今回の経緯を見ていますと、「相談会翌日の11日に生駒市内の喫茶店で集計作業をし、その後、飲食をして帰宅。14日に、集計作業の続きをしようとしたところ、予約票がないことに気が付いた」とあり、10日の相談会から14日まで個人情報を持ち歩いています。やはりこの点が、問題であると言わざるを得ません。10日の後すぐに、事務所に持ち帰って、作業するまで一時保管すべきだったと思います。
3.個人情報保護法
私が、システムの職員として地元金融機関に中途採用で入った少し後に、個人情報保護法が施行されました。金融機関内では、それぞれの部署から担当責任者を定め、施行日に合わせて、内規の整備、システムの構築をしていきました。当時、ピリピリしていたことを今でも覚えています。何せ私も担当者になっていましたから。(2003年5月頃)
その時の個人情報保護法しか知らずに、今から7年程前に、司法書士試験を目指す前に受けた行政書士試験で、また、個人情報保護法を見ることになりましたが、当初のもの比較して、洗練されていることに驚きました。
個人情報保護法でいうところの「個人情報」は、「生存する個人に関する情報で、氏名、生年月日、住所、顔写真などにより特定の個人を識別できる情報」と定義されています。また、「他の情報と容易に照合することができ、それにより特定の個人を識別することができることとなるもの」も含まれます。
さらに、取り扱いに注意を要する「要配慮個人情報」というものがります。「人種、信条、社会的身分、病歴、犯罪の経歴、犯罪により被害を被った事実のほか、身体障害・知的障害・精神障害などの障害があること、医師等により行われた健康診断その他の検査の結果、保健指導、診療・調剤情報、本人を被疑者又は被告人として逮捕等の刑事事件に関する手続が行われたこと、非行・保護処分等の少年の保護事件に関する手続が行われたことの記述などが含まれる個人情報」のことを言い、取得には、事前に本人の同意を要するとされています。
金融機関関係については、「機微(センシティブ)情報」というものも定義されており、「本人の信条や社会的身分、病歴など、漏洩した場合に犯罪に悪用される、もしくは重大な不利益を本人に及ぼす可能性のある情報のこと」とされています。

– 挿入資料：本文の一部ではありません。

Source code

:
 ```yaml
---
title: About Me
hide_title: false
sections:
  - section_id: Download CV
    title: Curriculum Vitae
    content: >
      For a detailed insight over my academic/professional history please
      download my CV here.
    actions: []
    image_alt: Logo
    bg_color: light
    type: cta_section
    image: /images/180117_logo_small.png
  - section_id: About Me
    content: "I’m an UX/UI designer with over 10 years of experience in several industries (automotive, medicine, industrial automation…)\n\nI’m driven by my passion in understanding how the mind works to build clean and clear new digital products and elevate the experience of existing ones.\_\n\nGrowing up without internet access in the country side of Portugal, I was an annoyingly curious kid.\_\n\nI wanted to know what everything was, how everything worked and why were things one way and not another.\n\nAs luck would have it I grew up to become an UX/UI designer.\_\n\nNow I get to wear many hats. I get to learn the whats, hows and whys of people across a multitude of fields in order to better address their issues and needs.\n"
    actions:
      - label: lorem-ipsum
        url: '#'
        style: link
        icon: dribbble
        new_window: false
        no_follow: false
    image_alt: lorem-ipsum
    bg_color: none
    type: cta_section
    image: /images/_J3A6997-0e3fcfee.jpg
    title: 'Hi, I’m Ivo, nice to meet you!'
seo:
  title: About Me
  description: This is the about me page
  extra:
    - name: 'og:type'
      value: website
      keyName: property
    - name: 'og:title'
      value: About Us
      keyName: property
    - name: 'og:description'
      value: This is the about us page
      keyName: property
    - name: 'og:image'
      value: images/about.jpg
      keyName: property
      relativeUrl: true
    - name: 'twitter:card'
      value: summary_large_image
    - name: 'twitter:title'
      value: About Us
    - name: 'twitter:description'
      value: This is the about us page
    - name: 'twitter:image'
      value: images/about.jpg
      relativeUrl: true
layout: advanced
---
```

まさに、相続の相談事項などについては、私は「センシティブ情報」に該当すると考えています。ですので、相談は、原則、ご自宅か事務所で行うようにしています。近所の喫茶店などでは、まずいですよね。そのような場所では、相談内容を話をしたり書類を整理したりする場所ではないと考えます。
4.まとめ
「大阪司法書士会は今後、相談会当日に運営責任者から相談票を回収するなどして再発防止に努めるとしています。」とあります。

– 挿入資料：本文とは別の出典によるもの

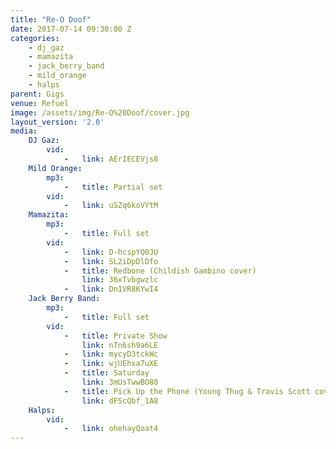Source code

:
 ```yaml
---
title: "Re-O Doof"
date: 2017-07-14 09:30:00 Z
categories:
    - dj_gaz
    - mamazita
    - jack_berry_band
    - mild_orange
    - halps
parent: Gigs
venue: Refuel
image: /assets/img/Re-O%20Doof/cover.jpg
layout_version: '2.0'
media:
    DJ Gaz:
        vid:
            -   link: AErIECEVjs8
    Mild Orange:
        mp3:
            -   title: Partial set
        vid:
            -   link: uSZq6koVYtM
    Mamazita:
        mp3:
            -   title: Full set
        vid:
            -   link: D-hcspYQ0JU
            -   link: SL2iDpDlDfo
            -   title: Redbone (Childish Gambino cover)
                link: 36xTvbgwzlc
            -   link: Dn1VR8KYwI4
    Jack Berry Band:
        mp3:
            -   title: Full set
        vid:
            -   title: Private Show
                link: nTn6sh9a6LE
            -   link: mycyD3tckWc
            -   link: wjUEhxa7uXE
            -   title: Saturday
                link: 3mUsTwwBO88
            -   title: Pick Up the Phone (Young Thug & Travis Scott cover)
                link: dFScQbf_1A8
    Halps:
        vid:
            -   link: ohehayQoat4
---
```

個々の司法書士の意識が上がらなければ、なかなかむつかしいと思います。そもそも、「司法書士法 第二十四条 司法書士又は司法書士であつた者は、正当な事由がある場合でなければ、業務上取り扱つた事件について知ることのできた秘密を他に漏らしてはならない。」とあります。故意に漏らすのは論外として、このように意図せず漏れてしまった場合にも神経を使わなければなりません。運用方法を今一度見直す必要があるのかなと考えてしまいます。